KILLEEN -- Nearly 100 cats were found in a single home in Killeen. A number overwhelming the Killeen animal control shelter.
Now they are working on what to do with the animals. More than 60 cats were rescued from an extreme hoarding case. Animal Control Officer, Stacie Sherva has been rescuing animals for 23 years and says she couldn't believe her eyes when she saw the home.
"That's probably one of the worst hoarding cases that I've seen. It was very surprising that anyone would live there," says Sherva. "Typically, when you find a hoarding case like that, the humans don't live there anymore. They've moved out and left the rest of the house to the animals."
Animal control didn't release the location of the home, but they did say police were initially called out because people reported a dead body smell. That's when they found nearly 80 cats had taken over the home.

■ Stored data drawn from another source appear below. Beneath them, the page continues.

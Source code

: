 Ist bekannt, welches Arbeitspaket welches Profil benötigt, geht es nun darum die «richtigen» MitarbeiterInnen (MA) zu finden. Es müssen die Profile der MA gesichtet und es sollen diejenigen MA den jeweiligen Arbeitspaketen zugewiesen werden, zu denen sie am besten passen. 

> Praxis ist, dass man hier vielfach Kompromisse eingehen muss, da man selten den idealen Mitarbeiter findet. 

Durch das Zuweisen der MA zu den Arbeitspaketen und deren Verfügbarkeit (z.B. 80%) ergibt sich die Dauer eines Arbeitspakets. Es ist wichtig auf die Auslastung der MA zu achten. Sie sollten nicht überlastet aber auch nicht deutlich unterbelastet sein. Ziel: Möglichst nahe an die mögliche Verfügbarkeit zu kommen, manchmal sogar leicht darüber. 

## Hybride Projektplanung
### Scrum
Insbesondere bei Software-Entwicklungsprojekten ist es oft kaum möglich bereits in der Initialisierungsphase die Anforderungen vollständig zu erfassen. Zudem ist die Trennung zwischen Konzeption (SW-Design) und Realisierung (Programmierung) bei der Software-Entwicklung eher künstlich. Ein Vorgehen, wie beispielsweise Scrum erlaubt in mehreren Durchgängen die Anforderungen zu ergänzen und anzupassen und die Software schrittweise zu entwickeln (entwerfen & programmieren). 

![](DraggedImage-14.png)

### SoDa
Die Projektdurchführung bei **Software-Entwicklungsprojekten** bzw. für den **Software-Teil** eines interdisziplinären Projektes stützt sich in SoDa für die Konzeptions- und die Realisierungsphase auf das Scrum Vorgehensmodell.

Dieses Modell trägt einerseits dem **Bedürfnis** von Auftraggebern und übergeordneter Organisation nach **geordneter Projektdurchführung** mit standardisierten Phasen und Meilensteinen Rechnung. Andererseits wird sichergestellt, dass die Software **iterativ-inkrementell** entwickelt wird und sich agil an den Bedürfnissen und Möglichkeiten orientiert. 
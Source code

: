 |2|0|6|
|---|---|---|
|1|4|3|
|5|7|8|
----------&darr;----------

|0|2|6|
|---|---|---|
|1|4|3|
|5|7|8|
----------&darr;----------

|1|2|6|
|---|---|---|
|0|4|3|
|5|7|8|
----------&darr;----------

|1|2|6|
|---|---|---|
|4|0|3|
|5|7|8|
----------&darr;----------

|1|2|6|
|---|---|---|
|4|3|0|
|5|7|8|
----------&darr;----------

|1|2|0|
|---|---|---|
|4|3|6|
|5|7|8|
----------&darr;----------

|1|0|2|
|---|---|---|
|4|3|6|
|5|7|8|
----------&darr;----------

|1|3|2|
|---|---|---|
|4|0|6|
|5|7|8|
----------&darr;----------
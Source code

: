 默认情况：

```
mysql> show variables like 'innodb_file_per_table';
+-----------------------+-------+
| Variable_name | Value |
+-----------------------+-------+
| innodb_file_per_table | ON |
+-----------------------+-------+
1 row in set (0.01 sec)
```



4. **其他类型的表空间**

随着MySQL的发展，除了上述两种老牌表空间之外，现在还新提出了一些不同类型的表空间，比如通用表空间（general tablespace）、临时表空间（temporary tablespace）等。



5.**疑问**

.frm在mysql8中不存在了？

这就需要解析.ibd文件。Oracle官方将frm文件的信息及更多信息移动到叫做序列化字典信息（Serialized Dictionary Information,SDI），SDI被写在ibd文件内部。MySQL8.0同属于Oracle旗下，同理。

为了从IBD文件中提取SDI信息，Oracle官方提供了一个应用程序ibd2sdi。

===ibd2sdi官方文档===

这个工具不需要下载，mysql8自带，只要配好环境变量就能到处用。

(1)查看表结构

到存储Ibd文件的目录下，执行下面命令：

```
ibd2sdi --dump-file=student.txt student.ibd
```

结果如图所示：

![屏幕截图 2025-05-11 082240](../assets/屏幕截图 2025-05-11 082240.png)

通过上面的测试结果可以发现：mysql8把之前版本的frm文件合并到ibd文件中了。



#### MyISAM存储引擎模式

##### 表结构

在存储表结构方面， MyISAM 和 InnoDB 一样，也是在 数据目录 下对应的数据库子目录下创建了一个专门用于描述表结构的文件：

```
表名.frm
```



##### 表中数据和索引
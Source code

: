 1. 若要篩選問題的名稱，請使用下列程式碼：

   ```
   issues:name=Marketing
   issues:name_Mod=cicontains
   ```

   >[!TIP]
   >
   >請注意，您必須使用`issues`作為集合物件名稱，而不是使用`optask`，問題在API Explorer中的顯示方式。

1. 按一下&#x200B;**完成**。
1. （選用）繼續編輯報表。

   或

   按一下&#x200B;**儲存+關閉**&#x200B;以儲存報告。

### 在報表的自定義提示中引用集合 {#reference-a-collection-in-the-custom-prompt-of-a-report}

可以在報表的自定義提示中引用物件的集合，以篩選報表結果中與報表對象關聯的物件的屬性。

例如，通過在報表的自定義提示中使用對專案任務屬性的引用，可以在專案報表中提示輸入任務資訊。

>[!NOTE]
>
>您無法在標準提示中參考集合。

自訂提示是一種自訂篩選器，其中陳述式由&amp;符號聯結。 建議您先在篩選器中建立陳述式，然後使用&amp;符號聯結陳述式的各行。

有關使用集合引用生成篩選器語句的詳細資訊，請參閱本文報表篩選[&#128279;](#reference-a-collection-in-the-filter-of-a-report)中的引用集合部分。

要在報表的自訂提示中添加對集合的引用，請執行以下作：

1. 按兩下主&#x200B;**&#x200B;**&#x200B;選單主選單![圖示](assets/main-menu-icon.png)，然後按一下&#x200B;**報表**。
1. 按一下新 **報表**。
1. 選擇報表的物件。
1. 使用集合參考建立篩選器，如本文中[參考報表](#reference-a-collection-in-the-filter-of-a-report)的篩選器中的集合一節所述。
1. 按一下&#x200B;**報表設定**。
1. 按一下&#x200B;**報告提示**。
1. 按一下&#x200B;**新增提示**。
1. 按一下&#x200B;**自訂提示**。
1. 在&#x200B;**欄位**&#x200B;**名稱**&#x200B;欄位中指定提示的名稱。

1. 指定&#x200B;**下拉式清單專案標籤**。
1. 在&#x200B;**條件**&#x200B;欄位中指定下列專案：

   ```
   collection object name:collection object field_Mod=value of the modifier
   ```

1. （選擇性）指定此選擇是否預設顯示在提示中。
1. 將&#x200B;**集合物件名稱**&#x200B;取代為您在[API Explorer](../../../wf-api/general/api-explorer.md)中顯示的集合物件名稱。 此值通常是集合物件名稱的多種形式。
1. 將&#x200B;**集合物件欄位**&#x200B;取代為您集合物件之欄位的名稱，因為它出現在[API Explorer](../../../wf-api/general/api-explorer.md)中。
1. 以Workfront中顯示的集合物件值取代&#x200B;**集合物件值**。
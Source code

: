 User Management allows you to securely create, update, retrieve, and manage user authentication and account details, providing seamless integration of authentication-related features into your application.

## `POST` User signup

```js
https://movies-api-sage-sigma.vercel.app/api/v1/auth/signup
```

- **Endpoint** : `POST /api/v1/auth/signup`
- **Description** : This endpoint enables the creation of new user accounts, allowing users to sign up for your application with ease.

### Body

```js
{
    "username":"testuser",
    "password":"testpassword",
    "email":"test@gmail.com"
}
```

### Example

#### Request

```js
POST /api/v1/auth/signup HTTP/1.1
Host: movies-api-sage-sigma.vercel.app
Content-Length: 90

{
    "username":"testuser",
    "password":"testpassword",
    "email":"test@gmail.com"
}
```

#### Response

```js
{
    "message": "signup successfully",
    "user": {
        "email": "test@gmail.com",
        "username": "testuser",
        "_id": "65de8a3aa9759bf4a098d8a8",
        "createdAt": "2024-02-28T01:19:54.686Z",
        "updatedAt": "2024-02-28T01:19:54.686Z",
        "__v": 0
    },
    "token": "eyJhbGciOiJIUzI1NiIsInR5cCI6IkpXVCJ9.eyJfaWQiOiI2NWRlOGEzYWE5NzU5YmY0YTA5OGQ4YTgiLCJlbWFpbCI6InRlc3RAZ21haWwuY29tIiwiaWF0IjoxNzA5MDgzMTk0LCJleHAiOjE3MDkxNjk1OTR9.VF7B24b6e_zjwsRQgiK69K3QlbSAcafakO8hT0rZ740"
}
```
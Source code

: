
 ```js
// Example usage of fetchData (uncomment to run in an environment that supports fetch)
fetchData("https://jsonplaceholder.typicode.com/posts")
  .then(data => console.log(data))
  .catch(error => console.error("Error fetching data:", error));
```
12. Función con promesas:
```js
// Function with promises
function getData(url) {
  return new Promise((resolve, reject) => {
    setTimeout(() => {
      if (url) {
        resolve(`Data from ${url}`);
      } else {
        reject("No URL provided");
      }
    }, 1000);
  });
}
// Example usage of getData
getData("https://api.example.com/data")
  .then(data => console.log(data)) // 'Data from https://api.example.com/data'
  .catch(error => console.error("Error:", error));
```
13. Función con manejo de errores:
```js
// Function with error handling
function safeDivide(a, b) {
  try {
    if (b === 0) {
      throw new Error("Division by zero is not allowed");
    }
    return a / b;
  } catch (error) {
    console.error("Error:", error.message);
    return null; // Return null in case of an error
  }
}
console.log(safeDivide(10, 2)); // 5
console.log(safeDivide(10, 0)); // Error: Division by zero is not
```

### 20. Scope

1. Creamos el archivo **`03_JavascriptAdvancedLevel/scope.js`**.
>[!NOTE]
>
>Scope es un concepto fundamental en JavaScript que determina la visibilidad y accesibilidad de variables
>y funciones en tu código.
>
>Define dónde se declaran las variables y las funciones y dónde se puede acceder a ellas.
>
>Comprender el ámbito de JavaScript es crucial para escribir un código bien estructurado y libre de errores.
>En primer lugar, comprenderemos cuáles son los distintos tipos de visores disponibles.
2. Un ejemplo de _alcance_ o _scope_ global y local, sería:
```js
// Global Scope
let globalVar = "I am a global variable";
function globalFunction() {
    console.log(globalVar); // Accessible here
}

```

"It's hard to believe that it gets like that, but I don't live their lives so I don't know what their day to day life is. I think she just didn't realize how quickly they were accumulating," says Sherva.
Now, it's up to animal control to take care of the cats in numbers that doubled the shelter's capacity. Kennel Technician, Paula Schmidt says it's a heavy burden.
"Cats are usually easy to clean, but not in a huge amount of numbers.So it's just difficult," explains Schmidt.
On top of basic care for the cats, animal control says 40 of them could potentially have a deadly, contagious disease.
"Right now, we're just kind of teeter-tottering between, did we do this, and the end result is just going to be them put to sleep or dying anyway. So we all have some mixed feelings about it," says Sherva.
The former owners of the cats aren't being identified. Animal control did leave them with 19 cats saying it is a reasonable number to leave in their care.
The shelter is asking for volunteers to help care for the animals, and they're giving away free adoptions due to the sheer numbers.